* [Dataset records]
<<<<

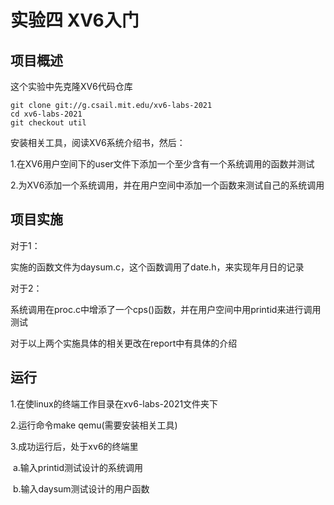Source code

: # 实验四 XV6入门

## 项目概述

这个实验中先克隆XV6代码仓库

```
git clone git://g.csail.mit.edu/xv6-labs-2021
cd xv6-labs-2021
git checkout util
```

安装相关工具，阅读XV6系统介绍书，然后：

1.在XV6用户空间下的user文件下添加一个至少含有一个系统调用的函数并测试

2.为XV6添加一个系统调用，并在用户空间中添加一个函数来测试自己的系统调用

## 项目实施

对于1：

实施的函数文件为daysum.c，这个函数调用了date.h，来实现年月日的记录

对于2：

系统调用在proc.c中增添了一个cps()函数，并在用户空间中用printid来进行调用测试

对于以上两个实施具体的相关更改在report中有具体的介绍

## 运行

1.在使linux的终端工作目录在xv6-labs-2021文件夹下

2.运行命令make qemu(需要安装相关工具)

3.成功运行后，处于xv6的终端里

​	a.输入printid测试设计的系统调用

​	b.输入daysum测试设计的用户函数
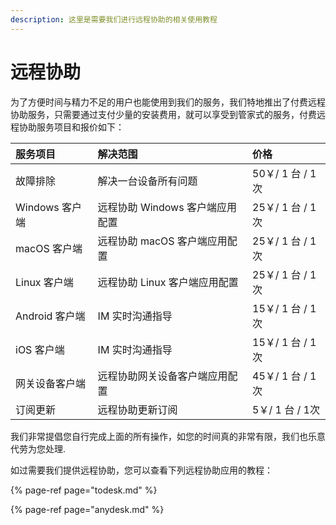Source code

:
 ```yaml
---
description: 这里是需要我们进行远程协助的相关使用教程
---
```


# 远程协助

为了方便时间与精力不足的用户也能使用到我们的服务，我们特地推出了付费远程协助服务，只需要通过支付少量的安装费用，就可以享受到管家式的服务，付费远程协助服务项目和报价如下：

| 服务项目 | 解决范围 | 价格 |
| :--- | :--- | :--- |
| 故障排除 | 解决一台设备所有问题 | 50￥/ 1 台 / 1次 |
| Windows 客户端 | 远程协助 Windows 客户端应用配置 | 25￥/ 1 台 / 1次 |
| macOS 客户端 | 远程协助 macOS 客户端应用配置 | 25￥/ 1 台 / 1次 |
| Linux 客户端 | 远程协助 Linux 客户端应用配置 | 25￥/ 1 台 / 1次 |
| Android 客户端 | IM 实时沟通指导 | 15￥/ 1 台 / 1次 |
| iOS 客户端 | IM 实时沟通指导 | 15￥/ 1 台 / 1次 |
| 网关设备客户端 | 远程协助网关设备客户端应用配置 | 45￥/ 1 台 / 1次 |
| 订阅更新 | 远程协助更新订阅 | 5￥/ 1 台 / 1次 |

我们非常提倡您自行完成上面的所有操作，如您的时间真的非常有限，我们也乐意代劳为您处理.

如过需要我们提供远程协助，您可以查看下列远程协助应用的教程：

{% page-ref page="todesk.md" %}

{% page-ref page="anydesk.md" %}

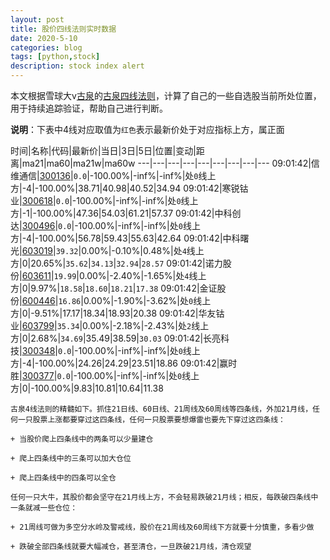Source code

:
 ```yaml
---
layout: post
title: 股价四线法则实时数据
date: 2020-5-10
categories: blog
tags: [python,stock]
description: stock index alert
---
```



本文根据雪球大v[古泉](https://xueqiu.com/u/7148646888)的[古泉四线法则](https://xueqiu.com/7148646888/130498192)，计算了自己的一些自选股当前所处位置，用于持续追踪验证，帮助自己进行判断。

**说明**：下表中4线对应取值为`红色`表示最新价处于对应指标上方，属正面

时间|名称|代码|最新价|当日|3日|5日|位置|变动|距离|ma21|ma60|ma21w|ma60w
---|---|---|---|---|---|---|---|---
09:01:42|信维通信|[300136](https://xueqiu.com/S/SZ300136)|`0.0`|-100.00%|-inf%|-inf%|处`0`线上方|-4|-100.00%|38.71|40.98|40.52|34.94
09:01:42|寒锐钴业|[300618](https://xueqiu.com/S/SZ300618)|`0.0`|-100.00%|-inf%|-inf%|处`0`线上方|-1|-100.00%|47.36|54.03|61.21|57.37
09:01:42|中科创达|[300496](https://xueqiu.com/S/SZ300496)|`0.0`|-100.00%|-inf%|-inf%|处`0`线上方|-4|-100.00%|56.78|59.43|55.63|42.64
09:01:42|中科曙光|[603019](https://xueqiu.com/S/SH603019)|`39.32`|0.00%|-0.10%|0.48%|处`4`线上方|0|20.65%|`35.62`|`34.13`|`32.94`|`28.57`
09:01:42|诺力股份|[603611](https://xueqiu.com/S/SH603611)|`19.99`|0.00%|-2.40%|-1.65%|处`4`线上方|0|9.97%|`18.58`|`18.60`|`18.21`|`17.38`
09:01:42|金证股份|[600446](https://xueqiu.com/S/SH600446)|`16.86`|0.00%|-1.90%|-3.62%|处`0`线上方|0|-9.51%|17.17|18.34|18.93|20.38
09:01:42|华友钴业|[603799](https://xueqiu.com/S/SH603799)|`35.34`|0.00%|-2.18%|-2.43%|处`2`线上方|0|2.68%|`34.69`|35.49|38.59|`30.03`
09:01:42|长亮科技|[300348](https://xueqiu.com/S/SZ300348)|`0.0`|-100.00%|-inf%|-inf%|处`0`线上方|-4|-100.00%|24.26|24.29|23.51|18.86
09:01:42|赢时胜|[300377](https://xueqiu.com/S/SZ300377)|`0.0`|-100.00%|-inf%|-inf%|处`0`线上方|0|-100.00%|9.83|10.81|10.64|11.38

```
古泉4线法则的精髓如下。抓住21日线、60日线、21周线及60周线等四条线，外加21月线，任何一只股票上涨都要穿过这四条线，任何一只股票要想爆雷也要先下穿过这四条线：

+ 当股价爬上四条线中的两条可以少量建仓

+ 爬上四条线中的三条可以加大仓位

+ 爬上四条线中的四条可以全仓

任何一只大牛，其股价都会坚守在21月线上方，不会轻易跌破21月线；相反，每跌破四条线中一条就减一些仓位：

+ 21周线可做为多空分水岭及警戒线，股价在21周线及60周线下方就要十分慎重，多看少做

+ 跌破全部四条线就要大幅减仓，甚至清仓，一旦跌破21月线，清仓观望
```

>>>>

* [Exercise goal]
Repeat the data exactly, without the pictures.

* [Exercise response]
Source code

: # 实验四 XV6入门

## 项目概述

这个实验中先克隆XV6代码仓库

```
git clone git://g.csail.mit.edu/xv6-labs-2021
cd xv6-labs-2021
git checkout util
```

安装相关工具，阅读XV6系统介绍书，然后：

1.在XV6用户空间下的user文件下添加一个至少含有一个系统调用的函数并测试

2.为XV6添加一个系统调用，并在用户空间中添加一个函数来测试自己的系统调用

## 项目实施

对于1：

实施的函数文件为daysum.c，这个函数调用了date.h，来实现年月日的记录

对于2：

系统调用在proc.c中增添了一个cps()函数，并在用户空间中用printid来进行调用测试

对于以上两个实施具体的相关更改在report中有具体的介绍

## 运行

1.在使linux的终端工作目录在xv6-labs-2021文件夹下

2.运行命令make qemu(需要安装相关工具)

3.成功运行后，处于xv6的终端里

​	a.输入printid测试设计的系统调用

​	b.输入daysum测试设计的用户函数
Source code

:
 ```yaml
---
description: 这里是需要我们进行远程协助的相关使用教程
---
```


# 远程协助

为了方便时间与精力不足的用户也能使用到我们的服务，我们特地推出了付费远程协助服务，只需要通过支付少量的安装费用，就可以享受到管家式的服务，付费远程协助服务项目和报价如下：

| 服务项目 | 解决范围 | 价格 |
| :--- | :--- | :--- |
| 故障排除 | 解决一台设备所有问题 | 50￥/ 1 台 / 1次 |
| Windows 客户端 | 远程协助 Windows 客户端应用配置 | 25￥/ 1 台 / 1次 |
| macOS 客户端 | 远程协助 macOS 客户端应用配置 | 25￥/ 1 台 / 1次 |
| Linux 客户端 | 远程协助 Linux 客户端应用配置 | 25￥/ 1 台 / 1次 |
| Android 客户端 | IM 实时沟通指导 | 15￥/ 1 台 / 1次 |
| iOS 客户端 | IM 实时沟通指导 | 15￥/ 1 台 / 1次 |
| 网关设备客户端 | 远程协助网关设备客户端应用配置 | 45￥/ 1 台 / 1次 |
| 订阅更新 | 远程协助更新订阅 | 5￥/ 1 台 / 1次 |

我们非常提倡您自行完成上面的所有操作，如您的时间真的非常有限，我们也乐意代劳为您处理.

如过需要我们提供远程协助，您可以查看下列远程协助应用的教程：

{% page-ref page="todesk.md" %}

{% page-ref page="anydesk.md" %}

Source code

:
 ```yaml
---
layout: post
title: 股价四线法则实时数据
date: 2020-5-10
categories: blog
tags: [python,stock]
description: stock index alert
---
```



本文根据雪球大v[古泉](https://xueqiu.com/u/7148646888)的[古泉四线法则](https://xueqiu.com/7148646888/130498192)，计算了自己的一些自选股当前所处位置，用于持续追踪验证，帮助自己进行判断。

**说明**：下表中4线对应取值为`红色`表示最新价处于对应指标上方，属正面

时间|名称|代码|最新价|当日|3日|5日|位置|变动|距离|ma21|ma60|ma21w|ma60w
---|---|---|---|---|---|---|---|---
09:01:42|信维通信|[300136](https://xueqiu.com/S/SZ300136)|`0.0`|-100.00%|-inf%|-inf%|处`0`线上方|-4|-100.00%|38.71|40.98|40.52|34.94
09:01:42|寒锐钴业|[300618](https://xueqiu.com/S/SZ300618)|`0.0`|-100.00%|-inf%|-inf%|处`0`线上方|-1|-100.00%|47.36|54.03|61.21|57.37
09:01:42|中科创达|[300496](https://xueqiu.com/S/SZ300496)|`0.0`|-100.00%|-inf%|-inf%|处`0`线上方|-4|-100.00%|56.78|59.43|55.63|42.64
09:01:42|中科曙光|[603019](https://xueqiu.com/S/SH603019)|`39.32`|0.00%|-0.10%|0.48%|处`4`线上方|0|20.65%|`35.62`|`34.13`|`32.94`|`28.57`
09:01:42|诺力股份|[603611](https://xueqiu.com/S/SH603611)|`19.99`|0.00%|-2.40%|-1.65%|处`4`线上方|0|9.97%|`18.58`|`18.60`|`18.21`|`17.38`
09:01:42|金证股份|[600446](https://xueqiu.com/S/SH600446)|`16.86`|0.00%|-1.90%|-3.62%|处`0`线上方|0|-9.51%|17.17|18.34|18.93|20.38
09:01:42|华友钴业|[603799](https://xueqiu.com/S/SH603799)|`35.34`|0.00%|-2.18%|-2.43%|处`2`线上方|0|2.68%|`34.69`|35.49|38.59|`30.03`
09:01:42|长亮科技|[300348](https://xueqiu.com/S/SZ300348)|`0.0`|-100.00%|-inf%|-inf%|处`0`线上方|-4|-100.00%|24.26|24.29|23.51|18.86
09:01:42|赢时胜|[300377](https://xueqiu.com/S/SZ300377)|`0.0`|-100.00%|-inf%|-inf%|处`0`线上方|0|-100.00%|9.83|10.81|10.64|11.38

```
古泉4线法则的精髓如下。抓住21日线、60日线、21周线及60周线等四条线，外加21月线，任何一只股票上涨都要穿过这四条线，任何一只股票要想爆雷也要先下穿过这四条线：

+ 当股价爬上四条线中的两条可以少量建仓

+ 爬上四条线中的三条可以加大仓位

+ 爬上四条线中的四条可以全仓

任何一只大牛，其股价都会坚守在21月线上方，不会轻易跌破21月线；相反，每跌破四条线中一条就减一些仓位：

+ 21周线可做为多空分水岭及警戒线，股价在21周线及60周线下方就要十分慎重，多看少做

+ 跌破全部四条线就要大幅减仓，甚至清仓，一旦跌破21月线，清仓观望
```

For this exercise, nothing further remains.